Closely paralleling the history of psychology is the history of its critics, their theories, and their contributions. The Critique of Psychology is the first book to trace this alternate history, from a unique perspective that complements the many existing empirical, theoretical, and social histories of the field.
Thomas Teo cogently synthesizes major historical and theoretical narratives to describe two centuries of challenges to—and the reactions of—the mainstream. Some of these critiques of content, methodology, relevance, and philosophical worldview have actually influenced and become integrated into the canon; others pose moral questions still under debate.
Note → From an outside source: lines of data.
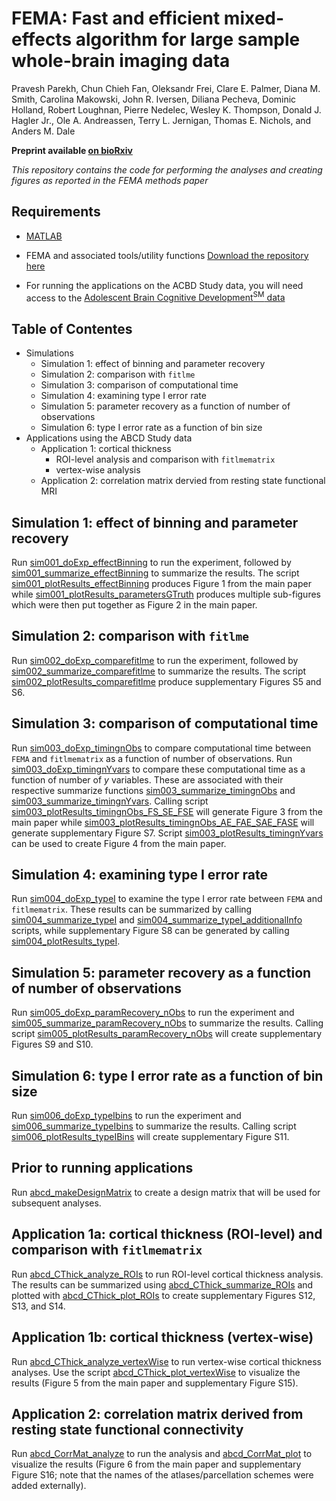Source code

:# FEMA: Fast and efficient mixed-effects algorithm for large sample whole-brain imaging data 

Pravesh Parekh, Chun Chieh Fan, Oleksandr Frei, Clare E. Palmer, Diana M. Smith, Carolina Makowski, John R. Iversen, Diliana Pecheva, Dominic Holland, Robert Loughnan, Pierre Nedelec, Wesley K. Thompson, Donald J. Hagler Jr., Ole A. Andreassen, Terry L. Jernigan, Thomas E. Nichols, and Anders M. Dale 

**Preprint available [on bioRxiv](https://doi.org/10.1101/2021.10.27.466202)**

*This repository contains the code for performing the analyses and creating figures as reported in the FEMA methods paper*


## Requirements
* [MATLAB](http://mathworks.com)

* FEMA and associated tools/utility functions [Download the repository here](https://github.com/cmig-research-group/cmig_tools)

* For running the applications on the ACBD Study data, you will need access to the [Adolescent Brain Cognitive Development<sup>SM</sup> data](https://abcdstudy.org/)

## Table of Contentes
* Simulations
  - Simulation 1: effect of binning and parameter recovery
  - Simulation 2: comparison with `fitlme`
  - Simulation 3: comparison of computational time
  - Simulation 4: examining type I error rate
  - Simulation 5: parameter recovery as a function of number of observations
  - Simulation 6: type I error rate as a function of bin size
* Applications using the ABCD Study data
  - Application 1: cortical thickness
    - ROI-level analysis and comparison with `fitlmematrix`
    - vertex-wise analysis
  - Application 2: correlation matrix dervied from resting state functional MRI

## Simulation 1: effect of binning and parameter recovery
Run [sim001_doExp_effectBinning](/sim001_doExp_effectBinning.m) to run the experiment, followed by [sim001_summarize_effectBinning](/sim001_summarize_effectBinning.m) to summarize the results. The script [sim001_plotResults_effectBinning](/sim001_plotResults_effectBinning.m) produces Figure 1 from the main paper while [sim001_plotResults_parametersGTruth](/sim001_plotResults_parametersGTruth.m) produces multiple sub-figures which were then put together as Figure 2 in the main paper.

## Simulation 2: comparison with `fitlme`
Run [sim002_doExp_comparefitlme](/sim002_doExp_comparefitlme.m) to run the experiment, followed by [sim002_summarize_comparefitlme](/sim002_summarize_comparefitlme.m) to summarize the results. The script [sim002_plotResults_comparefitlme](/sim002_plotResults_comparefitlme.m) produce supplementary Figures S5 and S6.

## Simulation 3: comparison of computational time
Run [sim003_doExp_timingnObs](/sim003_doExp_timingnObs.m) to compare computational time between `FEMA` and `fitlmematrix` as a function of number of observations. Run [sim003_doExp_timingnYvars](/sim003_doExp_timingnYvars.m) to compare these computational time as a function of number of *y* variables. These are associated with their respective summarize functions [sim003_summarize_timingnObs](/sim003_summarize_timingnObs.m) and [sim003_summarize_timingnYvars](/sim003_summarize_timingnYvars.m). Calling script [sim003_plotResults_timingnObs_FS_SE_FSE](/sim003_plotResults_timingnObs_FS_SE_FSE.m) will generate Figure 3 from the main paper while [sim003_plotResults_timingnObs_AE_FAE_SAE_FASE](/sim003_plotResults_timingnObs_AE_FAE_SAE_FASE.m) will generate supplementary Figure S7. Script [sim003_plotResults_timingnYvars](/sim003_plotResults_timingnYvars.m) can be used to create Figure 4 from the main paper.

## Simulation 4: examining type I error rate
Run [sim004_doExp_typeI](/sim004_doExp_typeI.m) to examine the type I error rate between `FEMA` and `fitlmematrix`. These results can be summarized by calling [sim004_summarize_typeI](/sim004_summarize_typeI.m) and [sim004_summarize_typeI_additionalInfo](/sim004_summarize_typeI_additionalInfo.m) scripts, while supplementary Figure S8 can be generated by calling [sim004_plotResults_typeI](/sim004_plotResults_typeI.m).

## Simulation 5: parameter recovery as a function of number of observations
Run [sim005_doExp_paramRecovery_nObs](/sim005_doExp_paramRecovery_nObs.m) to run the experiment and [sim005_summarize_paramRecovery_nObs](/sim005_summarize_paramRecovery_nObs.m) to summarize the results. Calling script [sim005_plotResults_paramRecovery_nObs](/sim005_plotResults_paramRecovery_nObs.m) will create supplementary Figures S9 and S10.

## Simulation 6: type I error rate as a function of bin size
Run [sim006_doExp_typeIbins](/sim006_doExp_typeIbins.m) to run the experiment and [sim006_summarize_typeIbins](/sim006_summarize_typeIbins.m) to summarize the results. Calling script [sim006_plotResults_typeIBins](/sim006_plotResults_typeIBins.m) will create supplementary Figure S11.

## Prior to running applications
Run [abcd_makeDesignMatrix](/abcd_makeDesignMatrix.m) to create a design matrix that will be used for subsequent analyses.

## Application 1a: cortical thickness (ROI-level) and comparison with `fitlmematrix`
Run [abcd_CThick_analyze_ROIs](/abcd_CThick_analyze_ROIs.m) to run ROI-level cortical thickness analysis. The results can be summarized using [abcd_CThick_summarize_ROIs](/abcd_CThick_summarize_ROIs.m) and plotted with [abcd_CThick_plot_ROIs](/abcd_CThick_plot_ROIs.m) to create supplementary Figures S12, S13, and S14.

## Application 1b: cortical thickness (vertex-wise)
Run [abcd_CThick_analyze_vertexWise](/abcd_CThick_analyze_vertexWise.m) to run vertex-wise cortical thickness analyses. Use the script [abcd_CThick_plot_vertexWise](/abcd_CThick_plot_vertexWise.m) to visualize the results (Figure 5 from the main paper and supplementary Figure S15).

## Application 2: correlation matrix derived from resting state functional connectivity
Run [abcd_CorrMat_analyze](/abcd_CorrMat_analyze.m) to run the analysis and [abcd_CorrMat_plot](/abcd_CorrMat_plot.m) to visualize the results (Figure 6 from the main paper and supplementary Figure S16; note that the names of the atlases/parcellation schemes were added externally).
All are accessibly presented so that readers may judge their value for themselves:
- Kant’s critique of rational and empirical psychology at the end of the 18th century
- The natural-scientific critique of philosophical psychology in the 19th century
- The human-scientific critique of natural-scientific psychology
- The Marxist traditions of critique
- Feminist and postmodern critiques and the contemporary mainstream
- Postcolonial critiques and the shift from cross-cultural to multicultural psychology
This is not a book of critique for critique’s sake: Teo defines the field as a work in progress with goals that are evolving yet constant. In emphasizing ethical and political questions faced by psychology as a discipline, this visionary book points students, academics, and practitioners toward new possibilities for their shared future.